## Directions
An exact copy of every entry is needed, with the images left out.
==========
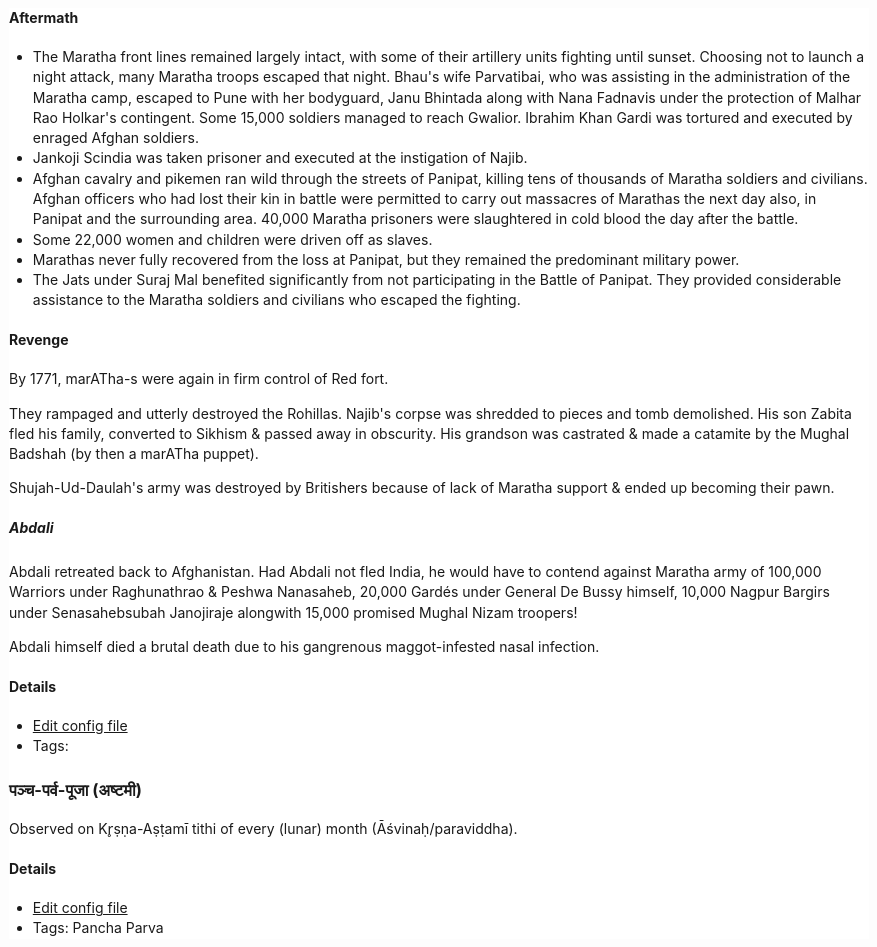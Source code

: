 #### Aftermath
- The Maratha front lines remained largely intact, with some of their artillery units fighting until sunset. Choosing not to launch a night attack, many Maratha troops escaped that night. Bhau's wife Parvatibai, who was assisting in the administration of the Maratha camp, escaped to Pune with her bodyguard, Janu Bhintada along with Nana Fadnavis under the protection of Malhar Rao Holkar's contingent. Some 15,000 soldiers managed to reach Gwalior. Ibrahim Khan Gardi was tortured and executed by enraged Afghan soldiers.
- Jankoji Scindia was taken prisoner and executed at the instigation of Najib. 
- Afghan cavalry and pikemen ran wild through the streets of Panipat, killing tens of thousands of Maratha soldiers and civilians. Afghan officers who had lost their kin in battle were permitted to carry out massacres of Marathas the next day also, in Panipat and the surrounding area. 40,000 Maratha prisoners were slaughtered in cold blood the day after the battle.
- Some 22,000 women and children were driven off as slaves.
- Marathas never fully recovered from the loss at Panipat, but they remained the predominant military power. 
- The Jats under Suraj Mal benefited significantly from not participating in the Battle of Panipat. They provided considerable assistance to the Maratha soldiers and civilians who escaped the fighting.

#### Revenge
By 1771, marATha-s were again in firm control of Red fort. 

They rampaged and utterly destroyed the Rohillas. Najib's corpse was shredded to pieces and tomb demolished. His son Zabita fled his family, converted to Sikhism & passed away in obscurity. His grandson was castrated & made a catamite by the Mughal Badshah (by then a marATha puppet).

Shujah-Ud-Daulah's army was destroyed by Britishers because of lack of Maratha support & ended up becoming their pawn.

##### Abdali
Abdali retreated back to Afghanistan. Had Abdali not fled India, he would have to contend against Maratha army of 100,000 Warriors under Raghunathrao & Peshwa Nanasaheb, 20,000 Gardés under General De Bussy himself, 10,000 Nagpur Bargirs under Senasahebsubah Janojiraje alongwith 15,000 promised Mughal Nizam troopers! 

Abdali himself died a brutal death due to his gangrenous maggot-infested nasal infection.

#### Details
- [Edit config file](https://github.com/jyotisham/adyatithi/blob/master/mahApuruSha/xatra-later/gregorian/day/01/14/pAnIyapathe_parAjitir_hindukAnAm.toml)
- Tags: 


### पञ्च-पर्व-पूजा (अष्टमी)

Observed on Kr̥ṣṇa-Aṣṭamī tithi of every (lunar) month (Āśvinaḥ/paraviddha). 



#### Details
- [Edit config file](https://github.com/jyotisham/adyatithi/blob/master/devatA/devIparva/lunar_month/tithi/00/23/pancha-parva-3.toml)
- Tags: Pancha Parva
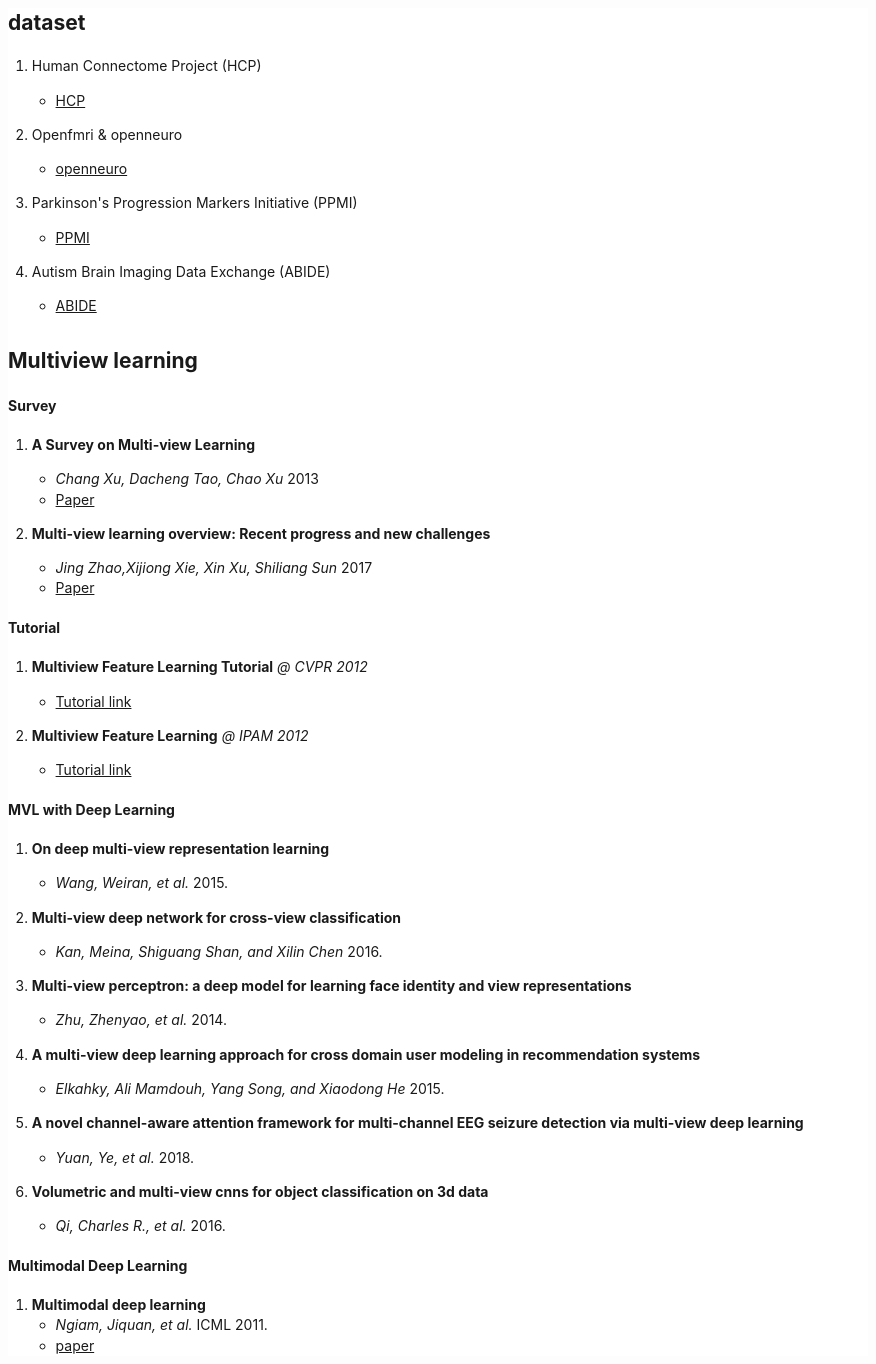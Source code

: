    
   
## dataset
1. Human Connectome Project (HCP)
   - [HCP](https://www.humanconnectome.org/)
   
1. Openfmri & openneuro
   - [openneuro](https://openneuro.org/)
   
1. Parkinson's Progression Markers Initiative (PPMI)
   - [PPMI](https://www.ppmi-info.org/)
   
1. Autism Brain Imaging Data Exchange (ABIDE)
   - [ABIDE](http://fcon_1000.projects.nitrc.org/indi/abide/)
   
## Multiview learning
#### Survey
1. **A Survey on Multi-view Learning**
   - *Chang Xu, Dacheng Tao, Chao Xu* 2013
   - [Paper](https://arxiv.org/pdf/1304.5634.pdf)
   
1. **Multi-view learning overview: Recent progress and new challenges**
   - *Jing Zhao,Xijiong Xie, Xin Xu, Shiliang Sun* 2017
   - [Paper](https://www.sciencedirect.com/science/article/pii/S1566253516302032)
   
#### Tutorial
1. **Multiview Feature Learning Tutorial**  *@ CVPR 2012*
   - [Tutorial link](http://www.cs.toronto.edu/~rfm/multiview-feature-learning-cvpr/)
   
1. **Multiview Feature Learning** *@ IPAM 2012*
   - [Tutorial link](http://helper.ipam.ucla.edu/publications/gss2012/gss2012_10790.pdf)
   
   
#### MVL with Deep Learning
1. **On deep multi-view representation learning**
   - *Wang, Weiran, et al.* 2015.
1. **Multi-view deep network for cross-view classification** 
   - *Kan, Meina, Shiguang Shan, and Xilin Chen* 2016.

1. **Multi-view perceptron: a deep model for learning face identity and view representations** 
   - *Zhu, Zhenyao, et al.* 2014.

1. **A multi-view deep learning approach for cross domain user modeling in recommendation systems**
   - *Elkahky, Ali Mamdouh, Yang Song, and Xiaodong He* 2015.

1. **A novel channel-aware attention framework for multi-channel EEG seizure detection via multi-view deep learning**
   - *Yuan, Ye, et al.* 2018.

1. **Volumetric and multi-view cnns for object classification on 3d data** 
   - *Qi, Charles R., et al.* 2016.
   
#### Multimodal Deep Learning
1. **Multimodal deep learning**
   - *Ngiam, Jiquan, et al.* ICML 2011.
   - [paper](http://ai.stanford.edu/~ang/papers/icml11-MultimodalDeepLearning.pdf)
   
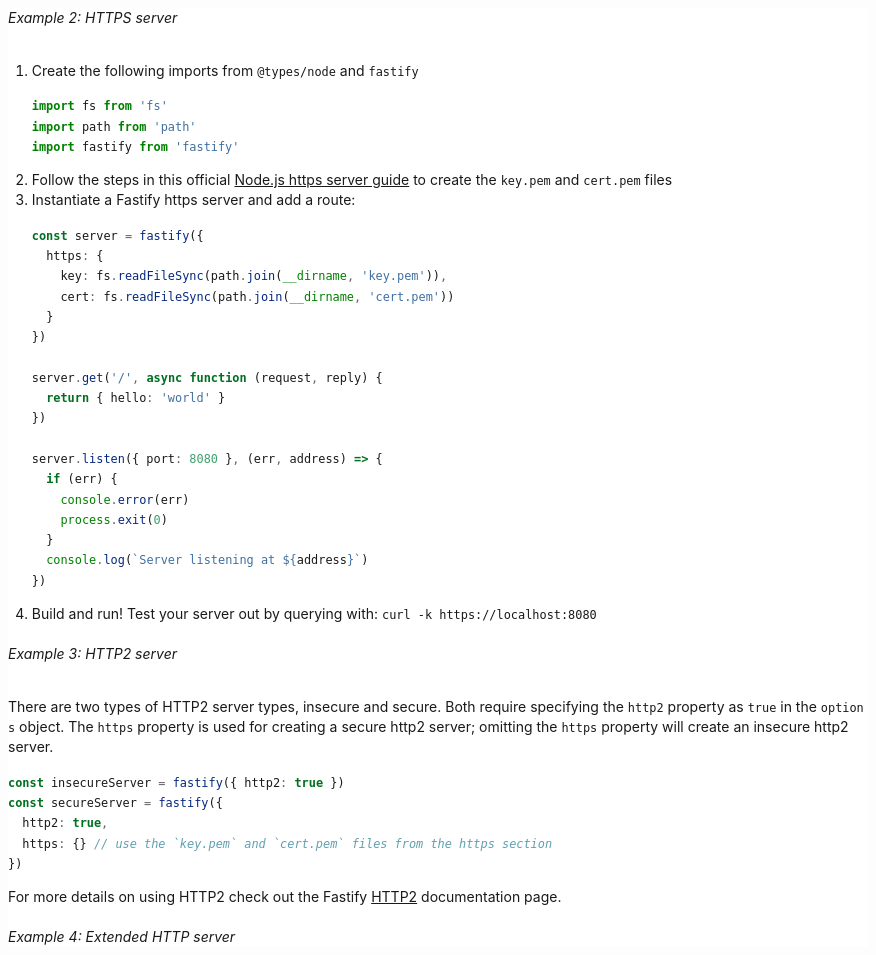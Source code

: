 ###### Example 2: HTTPS server

1. Create the following imports from `@types/node` and `fastify`
   ```typescript
   import fs from 'fs'
   import path from 'path'
   import fastify from 'fastify'
   ```
2. Follow the steps in this official [Node.js https server
   guide](https://nodejs.org/en/knowledge/HTTP/servers/how-to-create-a-HTTPS-server/)
   to create the `key.pem` and `cert.pem` files
3. Instantiate a Fastify https server and add a route:
   ```typescript
   const server = fastify({
     https: {
       key: fs.readFileSync(path.join(__dirname, 'key.pem')),
       cert: fs.readFileSync(path.join(__dirname, 'cert.pem'))
     }
   })

   server.get('/', async function (request, reply) {
     return { hello: 'world' }
   })

   server.listen({ port: 8080 }, (err, address) => {
     if (err) {
       console.error(err)
       process.exit(0)
     }
     console.log(`Server listening at ${address}`)
   })
   ```
4. Build and run! Test your server out by querying with: `curl -k
   https://localhost:8080`

###### Example 3: HTTP2 server

There are two types of HTTP2 server types, insecure and secure. Both require
specifying the `http2` property as `true` in the `options` object. The `https`
property is used for creating a secure http2 server; omitting the `https`
property will create an insecure http2 server.

```typescript
const insecureServer = fastify({ http2: true })
const secureServer = fastify({
  http2: true,
  https: {} // use the `key.pem` and `cert.pem` files from the https section
})
```

For more details on using HTTP2 check out the Fastify [HTTP2](./HTTP2.md)
documentation page.

###### Example 4: Extended HTTP server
==========
## Answer to the exercise
Source code

: #### Aftermath
- The Maratha front lines remained largely intact, with some of their artillery units fighting until sunset. Choosing not to launch a night attack, many Maratha troops escaped that night. Bhau's wife Parvatibai, who was assisting in the administration of the Maratha camp, escaped to Pune with her bodyguard, Janu Bhintada along with Nana Fadnavis under the protection of Malhar Rao Holkar's contingent. Some 15,000 soldiers managed to reach Gwalior. Ibrahim Khan Gardi was tortured and executed by enraged Afghan soldiers.
- Jankoji Scindia was taken prisoner and executed at the instigation of Najib. 
- Afghan cavalry and pikemen ran wild through the streets of Panipat, killing tens of thousands of Maratha soldiers and civilians. Afghan officers who had lost their kin in battle were permitted to carry out massacres of Marathas the next day also, in Panipat and the surrounding area. 40,000 Maratha prisoners were slaughtered in cold blood the day after the battle.
- Some 22,000 women and children were driven off as slaves.
- Marathas never fully recovered from the loss at Panipat, but they remained the predominant military power. 
- The Jats under Suraj Mal benefited significantly from not participating in the Battle of Panipat. They provided considerable assistance to the Maratha soldiers and civilians who escaped the fighting.

#### Revenge
By 1771, marATha-s were again in firm control of Red fort. 

They rampaged and utterly destroyed the Rohillas. Najib's corpse was shredded to pieces and tomb demolished. His son Zabita fled his family, converted to Sikhism & passed away in obscurity. His grandson was castrated & made a catamite by the Mughal Badshah (by then a marATha puppet).

Shujah-Ud-Daulah's army was destroyed by Britishers because of lack of Maratha support & ended up becoming their pawn.

##### Abdali
Abdali retreated back to Afghanistan. Had Abdali not fled India, he would have to contend against Maratha army of 100,000 Warriors under Raghunathrao & Peshwa Nanasaheb, 20,000 Gardés under General De Bussy himself, 10,000 Nagpur Bargirs under Senasahebsubah Janojiraje alongwith 15,000 promised Mughal Nizam troopers! 

Abdali himself died a brutal death due to his gangrenous maggot-infested nasal infection.

#### Details
- [Edit config file](https://github.com/jyotisham/adyatithi/blob/master/mahApuruSha/xatra-later/gregorian/day/01/14/pAnIyapathe_parAjitir_hindukAnAm.toml)
- Tags: 


### पञ्च-पर्व-पूजा (अष्टमी)

Observed on Kr̥ṣṇa-Aṣṭamī tithi of every (lunar) month (Āśvinaḥ/paraviddha). 



#### Details
- [Edit config file](https://github.com/jyotisham/adyatithi/blob/master/devatA/devIparva/lunar_month/tithi/00/23/pancha-parva-3.toml)
- Tags: Pancha Parva
Source code

:    
   
## dataset
1. Human Connectome Project (HCP)
   - [HCP](https://www.humanconnectome.org/)
   
1. Openfmri & openneuro
   - [openneuro](https://openneuro.org/)
   
1. Parkinson's Progression Markers Initiative (PPMI)
   - [PPMI](https://www.ppmi-info.org/)
   
1. Autism Brain Imaging Data Exchange (ABIDE)
   - [ABIDE](http://fcon_1000.projects.nitrc.org/indi/abide/)
   
## Multiview learning
#### Survey
1. **A Survey on Multi-view Learning**
   - *Chang Xu, Dacheng Tao, Chao Xu* 2013
   - [Paper](https://arxiv.org/pdf/1304.5634.pdf)
   
1. **Multi-view learning overview: Recent progress and new challenges**
   - *Jing Zhao,Xijiong Xie, Xin Xu, Shiliang Sun* 2017
   - [Paper](https://www.sciencedirect.com/science/article/pii/S1566253516302032)
   
#### Tutorial
1. **Multiview Feature Learning Tutorial**  *@ CVPR 2012*
   - [Tutorial link](http://www.cs.toronto.edu/~rfm/multiview-feature-learning-cvpr/)
   
1. **Multiview Feature Learning** *@ IPAM 2012*
   - [Tutorial link](http://helper.ipam.ucla.edu/publications/gss2012/gss2012_10790.pdf)
   
   
#### MVL with Deep Learning
1. **On deep multi-view representation learning**
   - *Wang, Weiran, et al.* 2015.
1. **Multi-view deep network for cross-view classification** 
   - *Kan, Meina, Shiguang Shan, and Xilin Chen* 2016.

1. **Multi-view perceptron: a deep model for learning face identity and view representations** 
   - *Zhu, Zhenyao, et al.* 2014.

1. **A multi-view deep learning approach for cross domain user modeling in recommendation systems**
   - *Elkahky, Ali Mamdouh, Yang Song, and Xiaodong He* 2015.

1. **A novel channel-aware attention framework for multi-channel EEG seizure detection via multi-view deep learning**
   - *Yuan, Ye, et al.* 2018.

1. **Volumetric and multi-view cnns for object classification on 3d data** 
   - *Qi, Charles R., et al.* 2016.
   
#### Multimodal Deep Learning
1. **Multimodal deep learning**
   - *Ngiam, Jiquan, et al.* ICML 2011.
   - [paper](http://ai.stanford.edu/~ang/papers/icml11-MultimodalDeepLearning.pdf)
   
Source code

: ###### Example 2: HTTPS server

1. Create the following imports from `@types/node` and `fastify`
   ```typescript
   import fs from 'fs'
   import path from 'path'
   import fastify from 'fastify'
   ```
2. Follow the steps in this official [Node.js https server
   guide](https://nodejs.org/en/knowledge/HTTP/servers/how-to-create-a-HTTPS-server/)
   to create the `key.pem` and `cert.pem` files
3. Instantiate a Fastify https server and add a route:
   ```typescript
   const server = fastify({
     https: {
       key: fs.readFileSync(path.join(__dirname, 'key.pem')),
       cert: fs.readFileSync(path.join(__dirname, 'cert.pem'))
     }
   })

   server.get('/', async function (request, reply) {
     return { hello: 'world' }
   })

   server.listen({ port: 8080 }, (err, address) => {
     if (err) {
       console.error(err)
       process.exit(0)
     }
     console.log(`Server listening at ${address}`)
   })
   ```
4. Build and run! Test your server out by querying with: `curl -k
   https://localhost:8080`

###### Example 3: HTTP2 server

There are two types of HTTP2 server types, insecure and secure. Both require
specifying the `http2` property as `true` in the `options` object. The `https`
property is used for creating a secure http2 server; omitting the `https`
property will create an insecure http2 server.

```typescript
const insecureServer = fastify({ http2: true })
const secureServer = fastify({
  http2: true,
  https: {} // use the `key.pem` and `cert.pem` files from the https section
})
```

For more details on using HTTP2 check out the Fastify [HTTP2](./HTTP2.md)
documentation page.

###### Example 4: Extended HTTP server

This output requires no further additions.